Elle s’arrêta net pour aller s’asseoir sur son visage, sans même lui demander la permission. Il n’en fut pas malheureux, et il sortit docilement la langue. Je me doutais qu’étant lesbienne, elle ne tripait pas sur les queues, mais moi si, et je ne me privais pas pour le démontrer. Je continuai de le sucer activement, la sortant de ma bouche, la prenant dans mes mains et la faisant aller de haut en bas dans un mouvement régulier, passant ma langue sur le bout de son gland, la descendant jusqu’à ses « nuts » pour les prendre toutes dans ma bouche et jouer avec… Je pouvais voir que ses pieds se tortillaient, c’était clair : il adorait. Je remis sa queue rose dans ma bouche pour rattraper les petites gouttes d’excitation qui s’échappaient. Quant à lui, il avait le visage couvert de mouille, mélangée à de la sueur, ayant le cul de Vanessa sur le nez. Il ne manquait pas de nous exciter avec ses petits « humm ».

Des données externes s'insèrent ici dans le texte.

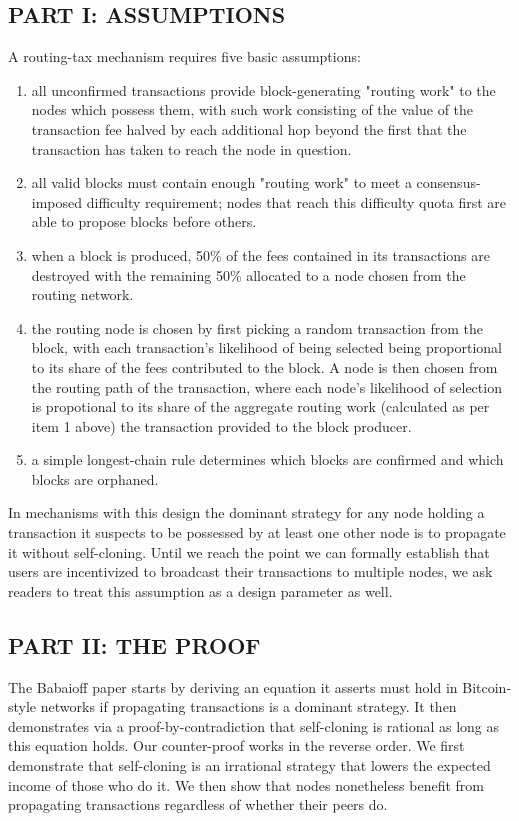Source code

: \documentclass[oneside]{article}   	%
\begin{document}
\begin{multicols}{2}
\subsection*{PART I: ASSUMPTIONS}

A routing-tax mechanism requires five basic assumptions:

\begin{enumerate}
  \item all unconfirmed transactions provide block-generating "routing work" to the nodes which possess them, with such work consisting of the value of the transaction fee halved by each additional hop beyond the first that the transaction has taken to reach the node in question.
  \item all valid blocks must contain enough "routing work" to meet a consensus-imposed difficulty requirement; nodes that reach this difficulty quota first are able to propose blocks before others.
  \item when a block is produced, 50\% of the fees contained in its transactions are destroyed with the remaining 50\% allocated to a node chosen from the routing network.
  \item the routing node is chosen by first picking a random transaction from the block, with each transaction's likelihood of being selected being proportional to its share of the fees contributed to the block. A node is then chosen from the routing path of the transaction, where each node's likelihood of selection is propotional to its share of the aggregate routing work (calculated as per item 1 above) the transaction provided to the block producer.
  \item a simple longest-chain rule determines which blocks are confirmed and which blocks are orphaned.

\end{enumerate}
In mechanisms with this design the dominant strategy for any node holding a transaction it suspects to be possessed by at least one other node is to propagate it without self-cloning. Until we reach the point we can formally establish that users are incentivized to broadcast their transactions to multiple nodes, we ask readers to treat this assumption as a design parameter as well.

\subsection*{PART II: THE PROOF}

The Babaioff paper starts by deriving an equation it asserts must hold in Bitcoin-style networks if propagating transactions is a dominant strategy. It then demonstrates via a proof-by-contradiction that self-cloning is rational as long as this equation holds. Our counter-proof works in the reverse order. We first demonstrate that self-cloning is an irrational strategy that lowers the expected income of those who do it. We then show that nodes nonetheless benefit from propagating transactions regardless of whether their peers do.


\end{multicols}
\end{document}
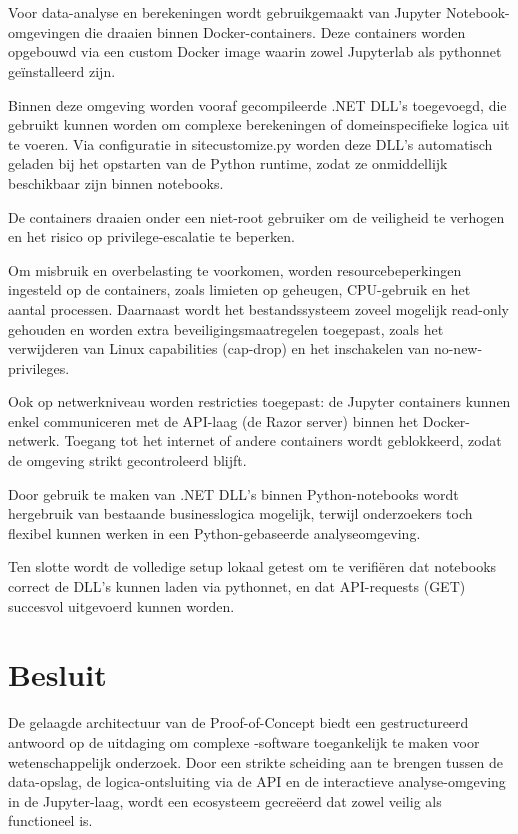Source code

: \section{}
\label{ch:architecture-jupyter}

Voor data-analyse en berekeningen wordt gebruikgemaakt van Jupyter Notebook-omgevingen die draaien binnen Docker-containers. Deze containers worden opgebouwd via een custom Docker image waarin zowel Jupyterlab als pythonnet geïnstalleerd zijn.

Binnen deze omgeving worden vooraf gecompileerde .NET DLL’s toegevoegd, die gebruikt kunnen worden om complexe berekeningen of domeinspecifieke logica uit te voeren. Via configuratie in sitecustomize.py worden deze DLL’s automatisch geladen bij het opstarten van de Python runtime, zodat ze onmiddellijk beschikbaar zijn binnen notebooks.

De containers draaien onder een niet-root gebruiker om de veiligheid te verhogen en het risico op privilege-escalatie te beperken.

Om misbruik en overbelasting te voorkomen, worden resourcebeperkingen ingesteld op de containers, zoals limieten op geheugen, CPU-gebruik en het aantal processen. Daarnaast wordt het bestandssysteem zoveel mogelijk read-only gehouden en worden extra beveiligingsmaatregelen toegepast, zoals het verwijderen van Linux capabilities (cap-drop) en het inschakelen van no-new-privileges.

Ook op netwerkniveau worden restricties toegepast: de Jupyter containers kunnen enkel communiceren met de API-laag (de Razor server) binnen het Docker-netwerk. Toegang tot het internet of andere containers wordt geblokkeerd, zodat de omgeving strikt gecontroleerd blijft.

Door gebruik te maken van .NET DLL’s binnen Python-notebooks wordt hergebruik van bestaande businesslogica mogelijk, terwijl onderzoekers toch flexibel kunnen werken in een Python-gebaseerde analyseomgeving.

Ten slotte wordt de volledige setup lokaal getest om te verifiëren dat notebooks correct de DLL’s kunnen laden via pythonnet, en dat API-requests (GET) succesvol uitgevoerd kunnen worden.

\section{Besluit}
De gelaagde architectuur van de Proof-of-Concept biedt een gestructureerd antwoord op de uitdaging om complexe -software toegankelijk te maken voor wetenschappelijk onderzoek. Door een strikte scheiding aan te brengen tussen de data-opslag, de logica-ontsluiting via de API en de interactieve analyse-omgeving in de Jupyter-laag, wordt een ecosysteem gecreëerd dat zowel veilig als functioneel is.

Vanessa se releva pour aller s’asseoir sur le rebord de ciment et me fit signe de venir plonger mon visage doux de femme entre ses deux jambes. C’était clair qu’elle aimait le cunni ! Elle en redemandait sans cesse. Je m’approchai, ainsi, d’elle, abandonnant la queue en feu de Guillaume. Celui-ci ouvrit les yeux pour se rendre compte qu’il était maintenant seul. Il fit vite de se rapprocher de Van et moi pour nous admirer de plus près. Il se colla à mon visage pour que je le laisse aussi participer. Guillaume déposa sa langue sur le clitoris de Vanessa qui ne broncha pas, et qui au contraire gémissait de plaisir. Je profitai de sa mouille abondante pour entrer deux doigts et faire de tendres va-et-vient, question de lui faire savourer le double acte. J’écartai à nouveau les jolies jambes fermes de Vanessa pour que Guillaume et moi puissions la lécher à deux. Comprenant ce qu’on voulait faire, elle éloigna ses jambes l’une de l’autre au maximum pour que mon visage rejoigne celui de Guillaume, on pouvait ainsi passer notre langue sur son clitoris et se frencher au passage de nos langues.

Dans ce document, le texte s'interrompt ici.